Differential effects of hemorrhage and LPS on tissue TNF-alpha, IL-1 and associate neuro-hormonal and opioid alterations.

LPS administration and hemorrhage are frequently used models for the in vivo study of the stress response. Both challenges stimulate cytokine production as well as activate opiate and neuro-endocrine pathways; which in turn modulate the inflammatory process. Differences in the magnitude and tissue specificity of the proinflammatory cytokine and neuro-hormonal responses to these stressors are not well established. We contrasted the tissue specificity and magnitude of the increase in circulating and tissue cytokine (TNF-alpha, IL-1alpha and IL-1beta) content in response to either fixed-pressure hemorrhage (approximately 40 mm Hg) followed by fluid resuscitation (HEM) or lipopolysaccharide (LPS; 100 microg/100 g BW) administration. LPS and HEM elevated circulating levels of TNF-alpha, while neither stress altered circulating IL-1-alpha and IL-beta. LPS-induced increases in TNF-alpha content were greater than those elicited by HEM in all tissues studied except for the lung, where both stressors produced similar increases.
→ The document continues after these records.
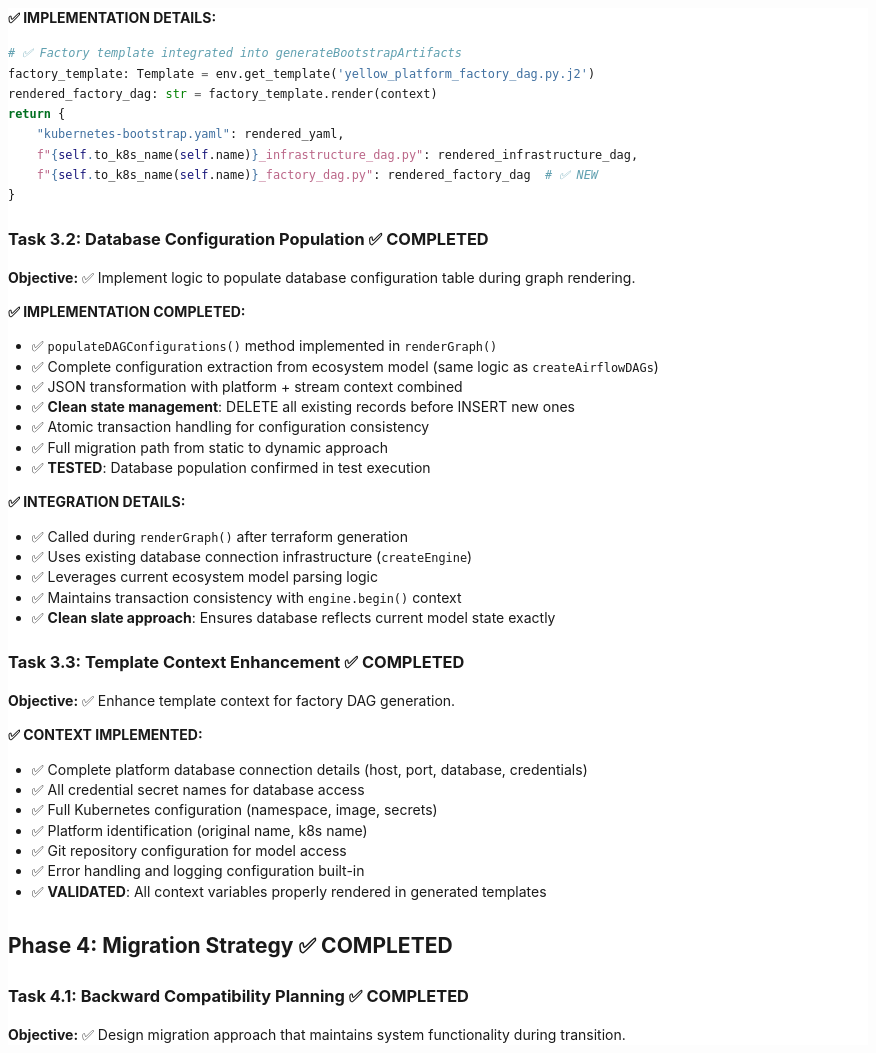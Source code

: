 **✅ IMPLEMENTATION DETAILS:**
```python
# ✅ Factory template integrated into generateBootstrapArtifacts
factory_template: Template = env.get_template('yellow_platform_factory_dag.py.j2')
rendered_factory_dag: str = factory_template.render(context)
return {
    "kubernetes-bootstrap.yaml": rendered_yaml,
    f"{self.to_k8s_name(self.name)}_infrastructure_dag.py": rendered_infrastructure_dag,
    f"{self.to_k8s_name(self.name)}_factory_dag.py": rendered_factory_dag  # ✅ NEW
}
```

### Task 3.2: Database Configuration Population ✅ **COMPLETED**

**Objective:** ✅ Implement logic to populate database configuration table during graph rendering.

**✅ IMPLEMENTATION COMPLETED:**
- ✅ `populateDAGConfigurations()` method implemented in `renderGraph()`
- ✅ Complete configuration extraction from ecosystem model (same logic as `createAirflowDAGs`)
- ✅ JSON transformation with platform + stream context combined
- ✅ **Clean state management**: DELETE all existing records before INSERT new ones
- ✅ Atomic transaction handling for configuration consistency
- ✅ Full migration path from static to dynamic approach
- ✅ **TESTED**: Database population confirmed in test execution

**✅ INTEGRATION DETAILS:**
- ✅ Called during `renderGraph()` after terraform generation
- ✅ Uses existing database connection infrastructure (`createEngine`)
- ✅ Leverages current ecosystem model parsing logic
- ✅ Maintains transaction consistency with `engine.begin()` context
- ✅ **Clean slate approach**: Ensures database reflects current model state exactly

### Task 3.3: Template Context Enhancement ✅ **COMPLETED**

**Objective:** ✅ Enhance template context for factory DAG generation.

**✅ CONTEXT IMPLEMENTED:**
- ✅ Complete platform database connection details (host, port, database, credentials)
- ✅ All credential secret names for database access
- ✅ Full Kubernetes configuration (namespace, image, secrets)
- ✅ Platform identification (original name, k8s name)
- ✅ Git repository configuration for model access
- ✅ Error handling and logging configuration built-in
- ✅ **VALIDATED**: All context variables properly rendered in generated templates

## Phase 4: Migration Strategy ✅ **COMPLETED**

### Task 4.1: Backward Compatibility Planning ✅ **COMPLETED**

**Objective:** ✅ Design migration approach that maintains system functionality during transition.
Tissue (lung, spleen and heart) content of IL-1alpha was increased by HEM but was not affected by LPS. Tissue (lung, spleen, and heart) content of IL-1beta was increased by LPS but was not affected by HEM. HEM produced greater increases than LPS in epinephrine (16- vs. 4-fold) and norepinephrine (4-fold vs. 60%) levels and similar elevations in beta-endorphin. LPS produced greater elevation in corticosterone levels (2-fold) than HEM (50%). These results suggest differential tissue cytokine modulation to HEM and LPS, both with respect to target tissue and cytokine type. The hormonal milieu to HEM is characterized by marked catecholaminergic and moderate glucocorticoid while that of LPS is characterized by marked glucocorticoid with moderate catecholaminergic influence.